For many, it was a disconcerting experience. In McCandless, Pa., four-year-old Heather Campbell, awakened in the morning by her mother, asked: "Why are we going to bed so late?" At the Chicago Zoological Park in Brookfield, keepers had to wake up the wolves for their Sunday dinner of horsemeat and ground turkey. In Puerto Rico, which stayed on standard time, hundreds of tourists missed their scheduled planes to the mainland because the airlines had adopted the new time schedule, and they had to be flown home aboard special flights. At the Bank of America headquarters in San Francisco, bleary-eyed employees complained that they were suffering from "D.S.T. lag."

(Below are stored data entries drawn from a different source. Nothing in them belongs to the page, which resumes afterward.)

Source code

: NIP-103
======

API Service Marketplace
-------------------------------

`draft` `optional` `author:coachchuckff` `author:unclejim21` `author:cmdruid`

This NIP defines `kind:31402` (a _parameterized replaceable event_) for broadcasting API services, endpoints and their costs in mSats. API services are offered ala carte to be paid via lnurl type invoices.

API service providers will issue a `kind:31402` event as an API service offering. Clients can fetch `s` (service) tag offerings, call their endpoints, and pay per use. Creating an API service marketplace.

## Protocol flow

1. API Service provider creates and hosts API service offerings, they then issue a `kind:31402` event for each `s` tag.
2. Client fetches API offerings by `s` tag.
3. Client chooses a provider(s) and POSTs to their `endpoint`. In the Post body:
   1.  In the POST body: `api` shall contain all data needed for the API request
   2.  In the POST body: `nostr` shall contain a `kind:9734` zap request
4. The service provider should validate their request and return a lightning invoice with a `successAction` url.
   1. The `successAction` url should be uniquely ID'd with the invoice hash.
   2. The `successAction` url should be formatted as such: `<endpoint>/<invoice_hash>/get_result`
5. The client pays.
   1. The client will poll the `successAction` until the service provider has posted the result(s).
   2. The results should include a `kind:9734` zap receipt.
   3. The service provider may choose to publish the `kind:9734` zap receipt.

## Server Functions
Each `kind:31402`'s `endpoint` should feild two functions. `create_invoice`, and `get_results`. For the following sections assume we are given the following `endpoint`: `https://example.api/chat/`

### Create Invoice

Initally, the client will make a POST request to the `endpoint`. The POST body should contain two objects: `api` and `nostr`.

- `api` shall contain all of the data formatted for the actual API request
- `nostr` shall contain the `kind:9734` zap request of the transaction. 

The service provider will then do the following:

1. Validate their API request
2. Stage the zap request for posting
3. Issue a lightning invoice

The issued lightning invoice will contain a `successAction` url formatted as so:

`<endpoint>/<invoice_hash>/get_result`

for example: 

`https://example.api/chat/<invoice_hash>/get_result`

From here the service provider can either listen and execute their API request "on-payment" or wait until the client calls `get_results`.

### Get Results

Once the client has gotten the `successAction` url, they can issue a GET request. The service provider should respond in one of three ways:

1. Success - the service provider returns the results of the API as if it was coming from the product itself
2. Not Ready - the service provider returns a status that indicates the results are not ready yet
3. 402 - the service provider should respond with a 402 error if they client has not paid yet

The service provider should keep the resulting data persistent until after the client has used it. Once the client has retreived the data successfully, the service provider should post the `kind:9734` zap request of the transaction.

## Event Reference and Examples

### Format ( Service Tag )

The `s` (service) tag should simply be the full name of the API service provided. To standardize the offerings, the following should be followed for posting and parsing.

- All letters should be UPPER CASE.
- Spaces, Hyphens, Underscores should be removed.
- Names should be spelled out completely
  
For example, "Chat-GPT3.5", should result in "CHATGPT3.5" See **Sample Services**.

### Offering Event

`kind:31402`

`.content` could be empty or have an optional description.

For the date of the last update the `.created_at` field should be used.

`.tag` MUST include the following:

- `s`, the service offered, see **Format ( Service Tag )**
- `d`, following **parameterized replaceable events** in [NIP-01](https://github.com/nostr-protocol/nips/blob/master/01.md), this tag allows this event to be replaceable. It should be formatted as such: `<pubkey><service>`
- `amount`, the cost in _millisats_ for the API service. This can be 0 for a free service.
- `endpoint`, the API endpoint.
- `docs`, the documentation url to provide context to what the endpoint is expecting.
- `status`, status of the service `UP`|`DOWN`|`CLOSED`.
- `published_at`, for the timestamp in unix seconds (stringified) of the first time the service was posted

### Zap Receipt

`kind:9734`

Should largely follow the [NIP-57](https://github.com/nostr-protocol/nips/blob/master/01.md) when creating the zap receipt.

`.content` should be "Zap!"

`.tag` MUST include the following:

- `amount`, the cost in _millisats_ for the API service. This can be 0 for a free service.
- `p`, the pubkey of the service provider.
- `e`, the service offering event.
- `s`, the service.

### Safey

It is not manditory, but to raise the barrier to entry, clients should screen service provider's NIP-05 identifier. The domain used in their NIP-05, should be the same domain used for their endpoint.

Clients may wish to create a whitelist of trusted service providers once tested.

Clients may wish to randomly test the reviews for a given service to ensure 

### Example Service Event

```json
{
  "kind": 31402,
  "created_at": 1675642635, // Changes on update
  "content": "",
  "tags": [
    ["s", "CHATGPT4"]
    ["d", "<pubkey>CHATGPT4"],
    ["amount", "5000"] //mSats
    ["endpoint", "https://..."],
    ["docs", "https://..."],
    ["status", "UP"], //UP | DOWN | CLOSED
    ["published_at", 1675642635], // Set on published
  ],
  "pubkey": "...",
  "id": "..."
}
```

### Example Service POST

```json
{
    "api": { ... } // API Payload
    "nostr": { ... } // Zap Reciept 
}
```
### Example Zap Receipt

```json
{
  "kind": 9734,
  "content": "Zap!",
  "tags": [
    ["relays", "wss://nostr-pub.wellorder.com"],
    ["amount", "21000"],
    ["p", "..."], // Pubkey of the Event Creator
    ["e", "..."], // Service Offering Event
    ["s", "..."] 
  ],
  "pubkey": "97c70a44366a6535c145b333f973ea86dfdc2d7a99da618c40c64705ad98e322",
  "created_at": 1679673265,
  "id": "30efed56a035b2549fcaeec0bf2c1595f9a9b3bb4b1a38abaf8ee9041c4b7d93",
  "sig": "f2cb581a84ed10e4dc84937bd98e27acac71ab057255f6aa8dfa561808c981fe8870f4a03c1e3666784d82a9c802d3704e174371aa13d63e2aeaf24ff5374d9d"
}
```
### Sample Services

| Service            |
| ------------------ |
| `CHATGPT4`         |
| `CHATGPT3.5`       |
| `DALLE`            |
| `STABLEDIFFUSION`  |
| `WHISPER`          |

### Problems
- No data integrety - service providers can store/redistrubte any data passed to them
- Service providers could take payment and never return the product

The reaction among farmers was exemplified in a cartoon by E.A. Harris, which showed a startled rooster rather lamely explaining to a quizzical hen"Nobody told me about Daylight Saving!" Attendance at some churches in New York City was off. Explained the Rev. Frank Walinski of St. Peter's Lutheran Church: "If you want a personal opinion, it's hard as hell to get up in the morning." In Baltimore, most of the prominently placed public clocks were not turned ahead immediately; because their lights had been turned off to conserve energy, the clocks were unreadable in the morning darkness anyway.
Many parents feared for their children's safety because the time change meant that most had to go to school in the dark. In Philadelphia, an angry mother rose at a neighborhood school-board meeting to shout: "It's dangerous for our kids to go to school through pitch-black streets full of abandoned buildings. Mothers, stop dragging your feet. Open schools later in the day or our children are going to get hurt!"
Energy Savings. Indeed, school and police authorities blamed the darkness, in part, for a number of motor-vehicle accidents involving children, including a 16-year-old boy in suburban Chicago, run over en route to school. Californians were chilled by the brutal rape of a 16-year-old girl in Cupertino, who was attacked as she crossed a vacant lot on her way to school. Most schools found it impossible to adjust their hours because of union contract rules, the after-school commitments of school bus drivers and inconvenience to working parents. Thus, many school authorities recommended that children wear light-colored clothing or reflector patches. The Connecticut General Life Insurance Co. began giving away patches and distributed 500,000 in two days. In Fairfax County, Va., guards used highway flares to guide children across streets. Elsewhere, children lit their way to school with flashlights, lanterns and even candles.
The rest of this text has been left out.